その日、誠は、祖父のノートに、こう書き加えた。


「矢は、飛ぶようになった。でも、当たらない。十本、放って、全部、外れた。一色さんが、"あれは動いてるから、今あるところを狙っては、駄目。矢が着く頃に、あるところを狙わないと"、って。……駄々丸さんが、"鴨撃ちと同じでござんす。鴨の前を狙う"、って。どれくらい前か、って聞いたら、"勘でござんす"、って。でも、どうやって身についたのか、聞いたら、"外し続けてで、ござんす。外すたびに、どれくらい後ろに外れたか、覚えておりやしてね"、って。……それで、気づいた。僕たち、"外れた"、としか、書いてなかった。一色さんが、"何度、同じ過ちを"、って、机を叩いてた。でも、前は、半年、気づかなかった。今回は、三日。……そしたら、ルカが、"僕、書いてます"、って。皆瀬さんの鏡で見えたから、どのくらい後ろか、横か、全部。……全部、後ろ、指三本分だった。ほぼ同じ。その分、前を狙えばいい。ルカに、なんで書いてたのか、聞いたら、"師匠が言ったじゃないですか。駄目だった時ほど、細かく書け。うまくいった時は覚えてるけど、駄目だった時は、忘れたくなるから"、って。……じいちゃんの言葉だった。僕、あの子に言ったこと、覚えてなかった。……六十日目、指三本前を狙ったら、掠った。六十一日目、指四本で、当たった。皆、沸いた。でも、一色さんが、"当たったのに、一寸も動いてない"、って。矢一本の重さじゃ、山に豆を一粒ぶつけるようなもの、って。何本要るか、計算したら、十万本。九年、かかる。……それまで、地下が保たない。……だから、聞いてみた。"僕たち、なんで、あれを押しやろうと、してるんでしたっけ"、って。夜を取り戻すため。じゃあ、遠ざけなくても、夜が来れば、いいんですよね、って。……皆、静かになった。一色さんが、"蓋の話に、戻るのね"、って。賢者さんが、"あれは無理だと、結論が出た"、って言うけど、あの時と、今とで、一つ、違うことがある。今の僕たちは、あそこまで、狙って、当てられます。じいちゃん、残り、二十九日です」



心の中に——一つの、月が——浮かんでいた。




——たとえ——空に——見えなくても。





まだこの時の誠は知らない。
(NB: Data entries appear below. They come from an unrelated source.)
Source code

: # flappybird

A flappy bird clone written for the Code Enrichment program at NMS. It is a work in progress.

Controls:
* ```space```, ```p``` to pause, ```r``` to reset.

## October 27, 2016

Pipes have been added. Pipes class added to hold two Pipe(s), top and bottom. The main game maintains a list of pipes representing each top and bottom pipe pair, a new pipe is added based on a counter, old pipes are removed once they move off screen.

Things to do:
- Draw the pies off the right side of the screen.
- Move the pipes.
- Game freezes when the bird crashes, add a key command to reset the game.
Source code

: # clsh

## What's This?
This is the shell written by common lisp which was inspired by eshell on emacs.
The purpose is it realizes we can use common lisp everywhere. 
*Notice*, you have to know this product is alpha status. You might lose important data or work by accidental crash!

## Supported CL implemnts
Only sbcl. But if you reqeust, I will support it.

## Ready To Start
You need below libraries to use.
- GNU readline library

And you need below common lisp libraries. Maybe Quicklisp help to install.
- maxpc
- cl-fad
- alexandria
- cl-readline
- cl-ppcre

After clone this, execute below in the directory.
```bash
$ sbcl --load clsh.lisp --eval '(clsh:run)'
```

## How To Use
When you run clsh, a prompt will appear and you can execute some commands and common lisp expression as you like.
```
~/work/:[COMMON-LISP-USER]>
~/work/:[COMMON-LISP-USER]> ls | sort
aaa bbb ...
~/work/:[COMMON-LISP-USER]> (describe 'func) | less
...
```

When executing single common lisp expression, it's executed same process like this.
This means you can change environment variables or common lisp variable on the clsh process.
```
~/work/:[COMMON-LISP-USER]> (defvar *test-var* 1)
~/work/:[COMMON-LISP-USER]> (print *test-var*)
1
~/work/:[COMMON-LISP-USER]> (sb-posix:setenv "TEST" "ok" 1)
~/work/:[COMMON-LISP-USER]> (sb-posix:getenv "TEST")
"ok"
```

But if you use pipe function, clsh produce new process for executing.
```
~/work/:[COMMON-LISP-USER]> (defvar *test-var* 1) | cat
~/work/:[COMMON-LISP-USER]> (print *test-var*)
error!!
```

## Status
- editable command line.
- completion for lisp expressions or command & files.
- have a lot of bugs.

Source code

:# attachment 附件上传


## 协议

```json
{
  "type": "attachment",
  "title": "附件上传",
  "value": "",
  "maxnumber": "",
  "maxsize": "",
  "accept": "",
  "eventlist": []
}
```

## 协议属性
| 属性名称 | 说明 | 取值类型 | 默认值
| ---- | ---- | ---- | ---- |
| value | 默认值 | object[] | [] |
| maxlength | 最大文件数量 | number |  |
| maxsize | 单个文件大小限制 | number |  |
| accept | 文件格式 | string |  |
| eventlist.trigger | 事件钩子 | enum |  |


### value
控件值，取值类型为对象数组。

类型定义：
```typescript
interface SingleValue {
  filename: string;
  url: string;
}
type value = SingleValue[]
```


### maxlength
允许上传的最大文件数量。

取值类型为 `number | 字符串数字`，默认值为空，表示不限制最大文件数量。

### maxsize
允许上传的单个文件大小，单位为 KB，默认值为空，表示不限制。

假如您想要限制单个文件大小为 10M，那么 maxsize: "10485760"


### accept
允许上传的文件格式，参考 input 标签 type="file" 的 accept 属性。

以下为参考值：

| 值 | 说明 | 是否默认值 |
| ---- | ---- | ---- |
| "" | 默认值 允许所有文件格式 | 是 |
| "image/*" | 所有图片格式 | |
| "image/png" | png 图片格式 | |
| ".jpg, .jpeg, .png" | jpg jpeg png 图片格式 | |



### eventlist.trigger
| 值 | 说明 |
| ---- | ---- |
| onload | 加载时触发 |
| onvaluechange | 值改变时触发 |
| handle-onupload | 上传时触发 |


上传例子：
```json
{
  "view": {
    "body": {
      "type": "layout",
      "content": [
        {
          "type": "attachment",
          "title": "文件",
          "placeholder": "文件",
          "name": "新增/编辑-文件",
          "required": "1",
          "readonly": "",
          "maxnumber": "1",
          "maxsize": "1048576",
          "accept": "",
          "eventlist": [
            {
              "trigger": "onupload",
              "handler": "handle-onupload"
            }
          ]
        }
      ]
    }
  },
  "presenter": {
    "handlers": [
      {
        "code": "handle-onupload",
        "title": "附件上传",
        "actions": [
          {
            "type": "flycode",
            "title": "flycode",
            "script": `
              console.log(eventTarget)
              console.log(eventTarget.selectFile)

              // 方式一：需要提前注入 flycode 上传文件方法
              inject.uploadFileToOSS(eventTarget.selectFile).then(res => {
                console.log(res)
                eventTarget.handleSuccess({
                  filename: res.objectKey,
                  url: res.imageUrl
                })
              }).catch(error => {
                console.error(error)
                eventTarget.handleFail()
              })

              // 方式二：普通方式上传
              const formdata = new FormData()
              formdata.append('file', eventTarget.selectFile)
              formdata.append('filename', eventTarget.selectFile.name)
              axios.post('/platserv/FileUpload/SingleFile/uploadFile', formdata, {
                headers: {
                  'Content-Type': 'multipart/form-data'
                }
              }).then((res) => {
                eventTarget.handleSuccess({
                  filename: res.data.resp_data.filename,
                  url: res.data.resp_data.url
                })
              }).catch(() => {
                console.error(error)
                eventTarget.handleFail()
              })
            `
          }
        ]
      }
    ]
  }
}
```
「なぜ——それを——やって——いるのか」、と。




——三月の——間に——彼が——二度——問い直した——この、癖が。


そして——一度は——捨てられた——はずの——道が。




——別の——力を——手に——入れた——今なら。





——まるで——違う——顔を——して——立ち上がることも。





——今は……まだ、誰も——気づいて——いない。